• What the exercise asks
In the records below, find the line containing "8,41 & 8,30"; copy exactly that line and all lines after it to the end, and nothing else.

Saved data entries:
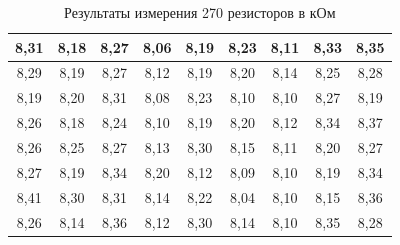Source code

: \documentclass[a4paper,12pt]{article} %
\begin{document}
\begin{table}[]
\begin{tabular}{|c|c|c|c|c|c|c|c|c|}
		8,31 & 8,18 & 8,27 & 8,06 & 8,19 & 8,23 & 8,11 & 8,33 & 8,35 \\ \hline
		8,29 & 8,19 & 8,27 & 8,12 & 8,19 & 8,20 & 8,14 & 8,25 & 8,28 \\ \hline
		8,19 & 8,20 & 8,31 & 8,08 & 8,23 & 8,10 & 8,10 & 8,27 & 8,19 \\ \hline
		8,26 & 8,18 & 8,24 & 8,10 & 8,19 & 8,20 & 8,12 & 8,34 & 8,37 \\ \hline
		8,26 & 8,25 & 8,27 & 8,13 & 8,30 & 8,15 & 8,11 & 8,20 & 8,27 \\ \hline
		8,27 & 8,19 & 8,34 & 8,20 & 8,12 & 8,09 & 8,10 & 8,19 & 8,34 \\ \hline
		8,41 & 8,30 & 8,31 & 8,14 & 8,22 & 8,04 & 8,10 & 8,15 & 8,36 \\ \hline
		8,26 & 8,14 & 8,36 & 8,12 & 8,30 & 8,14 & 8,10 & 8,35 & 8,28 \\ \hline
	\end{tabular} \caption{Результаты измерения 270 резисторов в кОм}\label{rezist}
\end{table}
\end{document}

• Solved exercise
		8,41 & 8,30 & 8,31 & 8,14 & 8,22 & 8,04 & 8,10 & 8,15 & 8,36 \\ \hline
		8,26 & 8,14 & 8,36 & 8,12 & 8,30 & 8,14 & 8,10 & 8,35 & 8,28 \\ \hline
	\end{tabular} \caption{Результаты измерения 270 резисторов в кОм}\label{rezist}
\end{table}
\end{document}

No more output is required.